Comparative Analysis of Architecturally Tuned Nanostructured MXene/PVDF Composites for Electromagnetic Shielding

Electrically conductive, thin, and flexible materials with outstanding mechanical properties are desired to meet the electromagnetic shielding requirements of next-generation electronic devices. Herein, we report the synthesis of nanostructured MXene/polyvinylidene fluoride (PVDF) polymer composites by tuning the architecture by three different approaches (sandwiched, dip coated, and solution mixing) and evaluating their potential for electromagnetic shielding. A sandwich architecture (PVDF/MXene/PVDF) dominates in terms of mechanical strength (tensile strength of 40 MPa) with complete waterproof characteristics.
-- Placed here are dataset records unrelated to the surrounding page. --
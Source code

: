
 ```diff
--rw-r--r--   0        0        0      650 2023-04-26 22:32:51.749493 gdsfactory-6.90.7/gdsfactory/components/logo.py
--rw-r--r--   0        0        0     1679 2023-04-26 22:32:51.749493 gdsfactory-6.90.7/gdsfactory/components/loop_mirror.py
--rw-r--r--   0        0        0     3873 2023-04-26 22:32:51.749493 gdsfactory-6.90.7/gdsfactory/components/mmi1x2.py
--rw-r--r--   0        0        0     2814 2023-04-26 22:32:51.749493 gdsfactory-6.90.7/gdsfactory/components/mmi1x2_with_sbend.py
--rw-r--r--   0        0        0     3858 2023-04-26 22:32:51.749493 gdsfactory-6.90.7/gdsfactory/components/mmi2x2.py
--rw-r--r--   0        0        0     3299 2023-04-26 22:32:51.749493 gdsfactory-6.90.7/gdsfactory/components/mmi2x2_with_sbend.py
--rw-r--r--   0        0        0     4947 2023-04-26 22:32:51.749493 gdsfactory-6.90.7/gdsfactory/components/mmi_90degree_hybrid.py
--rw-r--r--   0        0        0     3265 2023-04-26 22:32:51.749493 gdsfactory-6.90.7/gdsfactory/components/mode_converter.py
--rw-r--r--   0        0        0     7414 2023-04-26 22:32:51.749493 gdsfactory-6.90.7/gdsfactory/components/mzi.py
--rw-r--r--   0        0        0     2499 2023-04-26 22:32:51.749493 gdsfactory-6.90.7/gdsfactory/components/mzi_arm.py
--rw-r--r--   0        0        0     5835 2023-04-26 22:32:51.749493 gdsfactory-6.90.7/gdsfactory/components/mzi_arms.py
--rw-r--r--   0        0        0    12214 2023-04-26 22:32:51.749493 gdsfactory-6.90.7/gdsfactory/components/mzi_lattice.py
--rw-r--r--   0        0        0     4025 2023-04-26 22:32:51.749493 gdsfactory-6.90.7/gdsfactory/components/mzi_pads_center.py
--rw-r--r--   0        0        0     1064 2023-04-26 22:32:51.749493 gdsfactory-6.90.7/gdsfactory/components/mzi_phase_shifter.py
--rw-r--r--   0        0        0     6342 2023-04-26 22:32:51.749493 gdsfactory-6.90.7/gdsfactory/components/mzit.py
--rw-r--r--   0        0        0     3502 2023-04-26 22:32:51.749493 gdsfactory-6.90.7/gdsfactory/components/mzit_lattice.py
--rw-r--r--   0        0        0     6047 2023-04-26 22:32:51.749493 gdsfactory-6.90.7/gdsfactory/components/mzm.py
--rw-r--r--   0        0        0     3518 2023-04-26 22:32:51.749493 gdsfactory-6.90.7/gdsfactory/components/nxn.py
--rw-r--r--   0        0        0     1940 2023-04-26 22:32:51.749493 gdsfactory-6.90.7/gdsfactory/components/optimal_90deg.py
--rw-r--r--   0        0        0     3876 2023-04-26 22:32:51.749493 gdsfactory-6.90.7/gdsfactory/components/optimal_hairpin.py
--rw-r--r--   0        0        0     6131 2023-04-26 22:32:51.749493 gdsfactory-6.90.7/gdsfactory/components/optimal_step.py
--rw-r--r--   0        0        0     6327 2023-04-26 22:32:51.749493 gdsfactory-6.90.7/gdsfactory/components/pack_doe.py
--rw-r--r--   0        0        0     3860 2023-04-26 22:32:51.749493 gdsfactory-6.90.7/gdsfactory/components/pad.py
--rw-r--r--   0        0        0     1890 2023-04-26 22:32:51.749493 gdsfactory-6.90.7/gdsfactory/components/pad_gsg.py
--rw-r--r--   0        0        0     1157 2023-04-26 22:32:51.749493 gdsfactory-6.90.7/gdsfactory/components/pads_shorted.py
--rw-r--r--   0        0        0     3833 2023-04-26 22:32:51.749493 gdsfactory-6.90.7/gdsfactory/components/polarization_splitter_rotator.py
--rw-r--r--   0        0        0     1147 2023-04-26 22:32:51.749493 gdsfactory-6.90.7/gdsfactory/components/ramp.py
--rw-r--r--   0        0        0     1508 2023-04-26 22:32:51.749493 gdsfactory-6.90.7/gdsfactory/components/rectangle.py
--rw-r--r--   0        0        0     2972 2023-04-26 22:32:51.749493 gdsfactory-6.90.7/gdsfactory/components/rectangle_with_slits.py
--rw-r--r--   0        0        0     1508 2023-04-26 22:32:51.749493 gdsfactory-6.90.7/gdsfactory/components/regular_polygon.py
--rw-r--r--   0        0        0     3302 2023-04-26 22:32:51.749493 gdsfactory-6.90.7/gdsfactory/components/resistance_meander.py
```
The sandwich architecture and solution-processed composites offered a shielding effectiveness (SE) of 65 and 51 dB, respectively, with a similar weight-to-thickness ratio for 70 mu m-thick samples. The dip-coated MXene nanosheet-coated PVDF film, however, demonstrated an outstanding SE of 90 dB for a small thickness of 30 mu m, which is the highest value reported for comparable thickness among polymer composites. The research emphasizes the significance of structural design in regulating the properties of polymer composites, which integrate 2D nanomaterials with similar compositions.